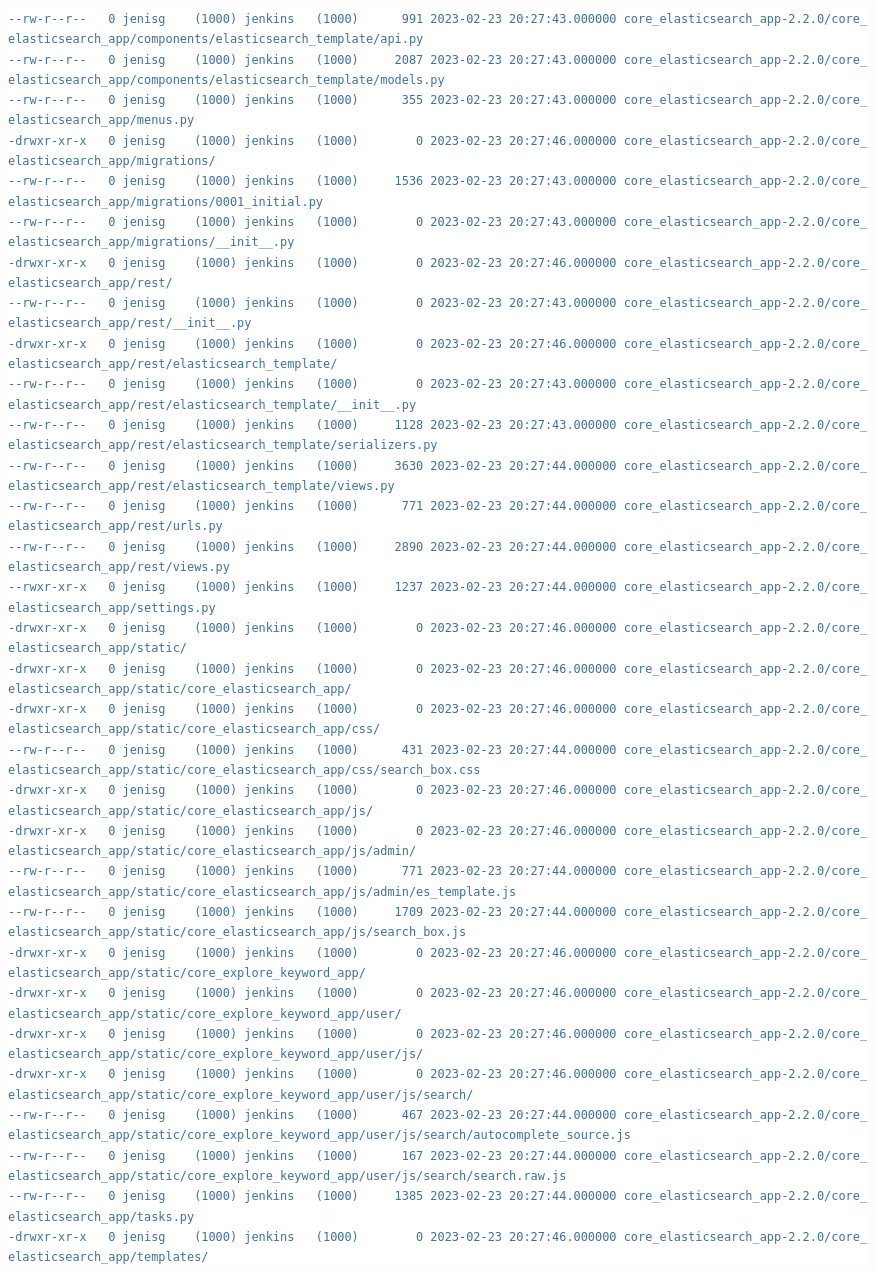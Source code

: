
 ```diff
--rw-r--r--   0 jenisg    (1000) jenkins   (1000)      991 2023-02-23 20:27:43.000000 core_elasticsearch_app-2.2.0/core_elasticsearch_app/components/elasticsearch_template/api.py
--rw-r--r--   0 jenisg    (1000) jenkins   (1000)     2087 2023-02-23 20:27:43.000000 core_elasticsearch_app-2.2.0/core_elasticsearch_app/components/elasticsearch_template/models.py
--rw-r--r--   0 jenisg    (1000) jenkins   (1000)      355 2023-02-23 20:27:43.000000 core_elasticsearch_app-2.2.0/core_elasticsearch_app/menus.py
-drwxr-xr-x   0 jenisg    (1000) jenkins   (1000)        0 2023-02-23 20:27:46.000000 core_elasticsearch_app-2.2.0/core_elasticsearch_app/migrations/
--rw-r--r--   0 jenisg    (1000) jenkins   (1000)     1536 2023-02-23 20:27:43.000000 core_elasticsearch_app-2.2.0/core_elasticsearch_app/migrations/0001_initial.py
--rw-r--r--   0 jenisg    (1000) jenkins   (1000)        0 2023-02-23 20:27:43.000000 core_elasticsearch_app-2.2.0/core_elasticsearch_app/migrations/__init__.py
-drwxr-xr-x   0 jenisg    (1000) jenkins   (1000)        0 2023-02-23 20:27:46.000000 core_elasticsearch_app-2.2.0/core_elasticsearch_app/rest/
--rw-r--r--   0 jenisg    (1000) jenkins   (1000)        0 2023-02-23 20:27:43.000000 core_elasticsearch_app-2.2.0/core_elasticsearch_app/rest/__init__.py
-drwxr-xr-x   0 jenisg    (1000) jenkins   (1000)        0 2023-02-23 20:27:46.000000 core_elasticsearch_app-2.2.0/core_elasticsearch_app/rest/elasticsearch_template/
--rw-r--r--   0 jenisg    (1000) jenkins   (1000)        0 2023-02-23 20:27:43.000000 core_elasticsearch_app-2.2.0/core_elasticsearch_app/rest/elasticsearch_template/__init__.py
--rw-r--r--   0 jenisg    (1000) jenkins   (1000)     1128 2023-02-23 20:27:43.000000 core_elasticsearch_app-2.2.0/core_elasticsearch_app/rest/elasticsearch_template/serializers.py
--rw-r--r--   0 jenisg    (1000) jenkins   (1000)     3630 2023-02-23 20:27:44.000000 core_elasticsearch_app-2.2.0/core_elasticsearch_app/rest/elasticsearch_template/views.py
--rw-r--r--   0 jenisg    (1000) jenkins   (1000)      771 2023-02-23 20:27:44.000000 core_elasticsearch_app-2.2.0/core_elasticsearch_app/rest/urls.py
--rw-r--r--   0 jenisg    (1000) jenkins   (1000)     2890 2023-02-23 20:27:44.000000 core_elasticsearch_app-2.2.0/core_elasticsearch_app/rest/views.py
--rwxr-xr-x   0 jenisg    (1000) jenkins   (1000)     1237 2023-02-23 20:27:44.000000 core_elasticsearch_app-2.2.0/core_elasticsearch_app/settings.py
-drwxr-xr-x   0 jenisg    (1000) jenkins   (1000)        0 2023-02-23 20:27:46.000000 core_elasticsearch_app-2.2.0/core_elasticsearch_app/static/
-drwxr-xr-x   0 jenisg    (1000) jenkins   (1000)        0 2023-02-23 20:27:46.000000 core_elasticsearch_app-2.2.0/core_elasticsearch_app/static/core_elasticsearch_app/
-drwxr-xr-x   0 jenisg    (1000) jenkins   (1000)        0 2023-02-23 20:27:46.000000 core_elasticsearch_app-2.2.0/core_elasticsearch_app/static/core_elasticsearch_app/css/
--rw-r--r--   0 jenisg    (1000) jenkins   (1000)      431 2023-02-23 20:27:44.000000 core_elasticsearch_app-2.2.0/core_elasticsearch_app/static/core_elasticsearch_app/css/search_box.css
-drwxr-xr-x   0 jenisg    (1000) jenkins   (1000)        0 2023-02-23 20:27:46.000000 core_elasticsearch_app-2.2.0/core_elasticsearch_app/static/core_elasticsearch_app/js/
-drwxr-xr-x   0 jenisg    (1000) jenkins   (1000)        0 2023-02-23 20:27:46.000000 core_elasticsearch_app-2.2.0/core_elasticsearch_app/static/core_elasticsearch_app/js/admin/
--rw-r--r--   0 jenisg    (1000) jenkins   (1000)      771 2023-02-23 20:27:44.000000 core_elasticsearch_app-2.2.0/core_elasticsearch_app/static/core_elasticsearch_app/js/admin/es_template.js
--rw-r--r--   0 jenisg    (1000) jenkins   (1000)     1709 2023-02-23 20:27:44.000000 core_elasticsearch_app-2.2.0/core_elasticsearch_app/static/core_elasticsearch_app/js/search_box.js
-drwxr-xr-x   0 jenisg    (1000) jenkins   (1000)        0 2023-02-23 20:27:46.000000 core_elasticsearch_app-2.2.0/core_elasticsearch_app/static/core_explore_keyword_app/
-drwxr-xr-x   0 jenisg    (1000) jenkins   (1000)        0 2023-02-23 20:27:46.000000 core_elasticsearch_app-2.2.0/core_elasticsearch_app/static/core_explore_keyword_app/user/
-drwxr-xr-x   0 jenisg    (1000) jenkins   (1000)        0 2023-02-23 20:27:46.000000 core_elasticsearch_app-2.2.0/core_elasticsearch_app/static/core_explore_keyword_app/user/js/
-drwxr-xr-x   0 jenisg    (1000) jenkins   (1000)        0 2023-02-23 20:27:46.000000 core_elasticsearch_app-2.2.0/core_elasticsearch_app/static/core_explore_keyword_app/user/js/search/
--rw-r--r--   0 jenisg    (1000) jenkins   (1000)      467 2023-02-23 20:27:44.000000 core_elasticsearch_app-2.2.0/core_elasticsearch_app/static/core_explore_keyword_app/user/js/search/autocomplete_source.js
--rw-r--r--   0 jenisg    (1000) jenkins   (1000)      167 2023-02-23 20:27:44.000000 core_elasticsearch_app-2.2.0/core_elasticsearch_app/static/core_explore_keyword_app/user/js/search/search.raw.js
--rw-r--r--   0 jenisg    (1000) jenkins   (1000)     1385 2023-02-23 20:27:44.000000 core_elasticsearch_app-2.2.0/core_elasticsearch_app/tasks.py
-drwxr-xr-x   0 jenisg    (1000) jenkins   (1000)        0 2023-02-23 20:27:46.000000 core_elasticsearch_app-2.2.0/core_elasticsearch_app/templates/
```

···

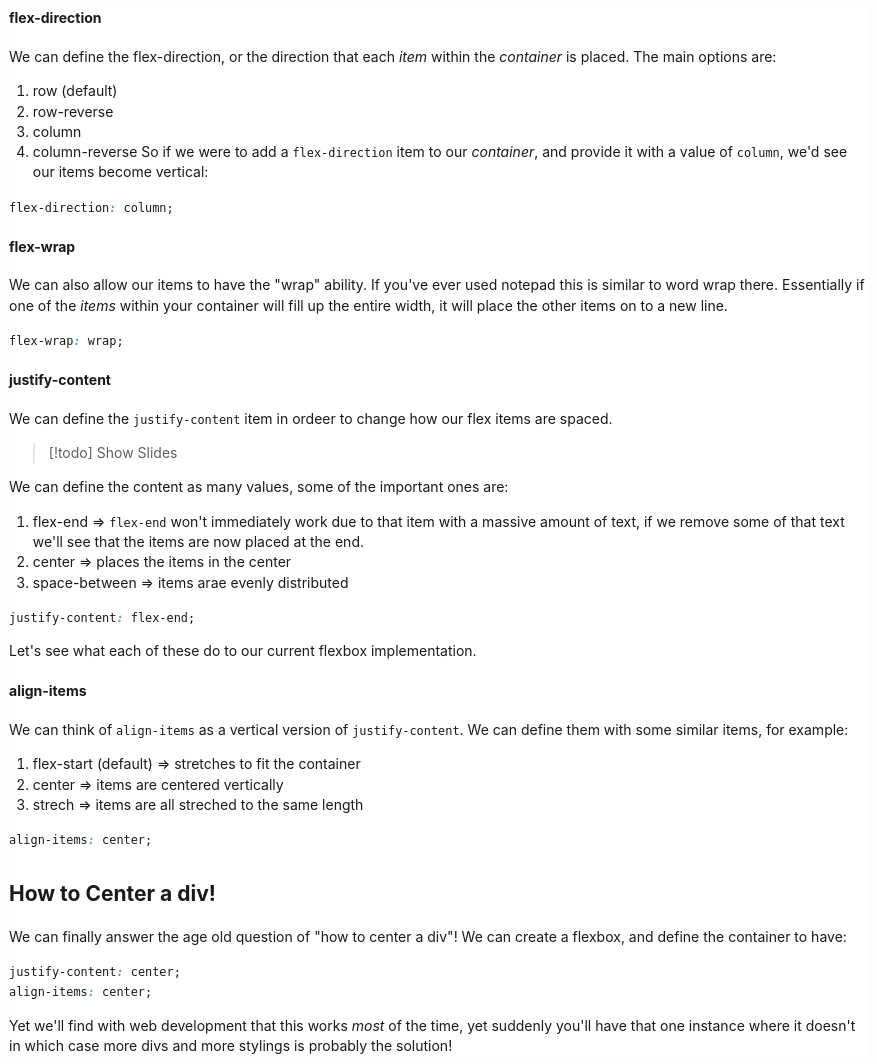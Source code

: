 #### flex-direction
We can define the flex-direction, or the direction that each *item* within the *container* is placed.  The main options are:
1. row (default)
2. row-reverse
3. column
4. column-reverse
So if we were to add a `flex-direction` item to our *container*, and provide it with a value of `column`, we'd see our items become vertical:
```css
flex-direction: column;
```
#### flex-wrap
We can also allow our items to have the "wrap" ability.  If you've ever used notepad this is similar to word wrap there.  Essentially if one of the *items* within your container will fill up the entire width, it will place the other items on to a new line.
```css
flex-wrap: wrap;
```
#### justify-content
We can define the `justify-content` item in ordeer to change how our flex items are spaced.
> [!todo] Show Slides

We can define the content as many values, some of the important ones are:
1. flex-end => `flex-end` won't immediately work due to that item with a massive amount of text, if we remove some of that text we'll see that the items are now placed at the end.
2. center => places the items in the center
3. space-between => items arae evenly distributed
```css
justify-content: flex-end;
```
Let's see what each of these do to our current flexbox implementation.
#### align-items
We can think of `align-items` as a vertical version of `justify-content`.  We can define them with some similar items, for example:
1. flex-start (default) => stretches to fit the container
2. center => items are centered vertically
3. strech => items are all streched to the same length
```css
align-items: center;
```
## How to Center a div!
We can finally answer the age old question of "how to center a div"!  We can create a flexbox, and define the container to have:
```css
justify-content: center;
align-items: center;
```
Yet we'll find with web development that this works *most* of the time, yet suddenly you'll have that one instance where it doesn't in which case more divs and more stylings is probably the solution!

···

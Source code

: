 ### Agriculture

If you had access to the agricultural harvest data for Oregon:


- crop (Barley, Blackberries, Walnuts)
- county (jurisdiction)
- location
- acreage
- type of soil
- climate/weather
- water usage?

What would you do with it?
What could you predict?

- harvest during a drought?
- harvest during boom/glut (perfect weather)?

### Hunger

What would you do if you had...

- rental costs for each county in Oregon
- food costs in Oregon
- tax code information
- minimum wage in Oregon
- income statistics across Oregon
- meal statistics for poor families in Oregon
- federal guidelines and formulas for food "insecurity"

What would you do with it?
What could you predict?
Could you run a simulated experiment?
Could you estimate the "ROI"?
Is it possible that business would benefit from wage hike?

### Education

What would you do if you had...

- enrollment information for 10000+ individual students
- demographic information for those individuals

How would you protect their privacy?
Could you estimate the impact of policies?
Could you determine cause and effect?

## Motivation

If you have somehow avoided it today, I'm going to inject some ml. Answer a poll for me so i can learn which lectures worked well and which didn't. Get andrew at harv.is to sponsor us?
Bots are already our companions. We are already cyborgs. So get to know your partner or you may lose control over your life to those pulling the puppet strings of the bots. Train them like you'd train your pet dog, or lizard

···

▶ [Directions] All that belongs in your answer is the stretch of entries above from the line with "## How to Center a div!" through the line with "Yet we'll find", printed exactly.

▶ [Task output]
## How to Center a div!
We can finally answer the age old question of "how to center a div"!  We can create a flexbox, and define the container to have:
```css
justify-content: center;
align-items: center;
```
Yet we'll find with web development that this works *most* of the time, yet suddenly you'll have that one instance where it doesn't in which case more divs and more stylings is probably the solution!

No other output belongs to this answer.